Experiment backlog: Prioritization at scale

Mon Jun 23 2025

You know that sinking feeling when you look at your experiment backlog and it's somehow grown to 200+ items overnight? Yeah, me too. It starts innocently enough - a few A/B tests here, some feature flags there - but before you know it, you're drowning in a sea of "high priority" experiments that all needed to run yesterday.

The truth is, most companies hit this wall around the 50-experiment mark. That's when the wheels start coming off: teams step on each other's tests, nobody knows what's actually running, and your data starts looking like abstract art. Let's talk about how to fix this mess before it gets worse.

The challenges of managing experiment backlogs at scale

Here's what nobody tells you about scaling experimentation: the problems compound exponentially, not linearly. When you go from 10 to 100 experiments, you don't get 10x the headaches - you get 100x.

The first pain point hits when multiple teams start running experiments. Suddenly, you've got the marketing team testing pricing while engineering is messing with the checkout flow. Both tests affect conversion rates, but good luck figuring out which one actually moved the needle. The team at Booking.com learned this the hard way - they now run over 1,000 concurrent experiments, but only after building systems to detect and prevent conflicts.
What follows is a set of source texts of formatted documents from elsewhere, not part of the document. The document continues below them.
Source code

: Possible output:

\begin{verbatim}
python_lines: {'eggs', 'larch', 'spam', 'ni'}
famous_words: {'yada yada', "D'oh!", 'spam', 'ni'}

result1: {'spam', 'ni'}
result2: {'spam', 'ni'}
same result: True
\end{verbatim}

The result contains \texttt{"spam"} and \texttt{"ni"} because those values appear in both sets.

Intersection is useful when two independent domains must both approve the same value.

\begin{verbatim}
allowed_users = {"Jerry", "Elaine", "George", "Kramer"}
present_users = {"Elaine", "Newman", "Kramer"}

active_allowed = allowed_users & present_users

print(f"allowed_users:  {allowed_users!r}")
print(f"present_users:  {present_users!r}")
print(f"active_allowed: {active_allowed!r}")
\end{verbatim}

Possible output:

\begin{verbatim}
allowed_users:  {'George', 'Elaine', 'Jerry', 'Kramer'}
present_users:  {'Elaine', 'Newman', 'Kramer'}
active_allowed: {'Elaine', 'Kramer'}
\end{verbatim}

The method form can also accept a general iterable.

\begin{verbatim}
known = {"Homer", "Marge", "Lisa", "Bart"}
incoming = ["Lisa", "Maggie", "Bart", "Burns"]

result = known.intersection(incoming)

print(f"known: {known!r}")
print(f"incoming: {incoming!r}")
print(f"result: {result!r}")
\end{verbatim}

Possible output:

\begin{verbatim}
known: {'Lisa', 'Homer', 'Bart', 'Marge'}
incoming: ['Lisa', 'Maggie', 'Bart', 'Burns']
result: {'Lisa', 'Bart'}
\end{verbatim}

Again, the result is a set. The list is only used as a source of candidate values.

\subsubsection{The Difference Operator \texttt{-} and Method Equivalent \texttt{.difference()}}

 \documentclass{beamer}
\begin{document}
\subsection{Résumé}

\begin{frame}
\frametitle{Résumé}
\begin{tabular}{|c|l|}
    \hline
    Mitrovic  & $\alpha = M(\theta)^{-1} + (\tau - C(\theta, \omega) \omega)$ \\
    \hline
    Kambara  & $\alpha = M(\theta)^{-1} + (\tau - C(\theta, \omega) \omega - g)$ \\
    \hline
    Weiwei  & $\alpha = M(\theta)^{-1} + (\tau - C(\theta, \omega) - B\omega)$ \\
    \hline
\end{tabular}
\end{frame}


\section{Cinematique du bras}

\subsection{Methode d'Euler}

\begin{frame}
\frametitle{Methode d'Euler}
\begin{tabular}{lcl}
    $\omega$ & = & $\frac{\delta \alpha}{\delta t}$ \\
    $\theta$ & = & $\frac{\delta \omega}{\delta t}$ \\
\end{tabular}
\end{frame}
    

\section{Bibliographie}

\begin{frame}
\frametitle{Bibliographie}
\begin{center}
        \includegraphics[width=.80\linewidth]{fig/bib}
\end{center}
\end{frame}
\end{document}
Then there's the data integrity nightmare. With dozens of experiments running simultaneously, your analytics start resembling a game of telephone. One misconfigured event can cascade through multiple tests, turning your carefully crafted experiments into expensive guesswork. Netflix's engineering team documented how they caught data discrepancies affecting 15% of their experiments - and that was with a mature testing infrastructure.

The complexity snowball keeps rolling. Modern experiments rarely touch just one service. You might start with a simple button color test, but it needs to work across web, mobile apps, and that legacy system everyone pretends doesn't exist. Each additional platform doubles your coordination overhead and triples your debugging time.

The scariest part? Most teams don't realize they have these problems until it's too late. By then, you're spending more time managing the mess than actually learning from experiments.

Effective prioritization techniques for experiment backlogs

Let's be honest: those fancy prioritization frameworks everyone talks about? They're only as good as the data you feed them. But when used right, they can turn your chaotic backlog into something actually manageable.

The RICE framework (Reach, Impact, Confidence, Effort) works great for product-focused experiments. Here's the thing though - you need to be ruthless about scoring. If everything is high-impact, nothing is. At Spotify, they modified RICE to include a "strategic alignment" score, which helped them cut their active experiments by 40% while actually increasing their learning velocity.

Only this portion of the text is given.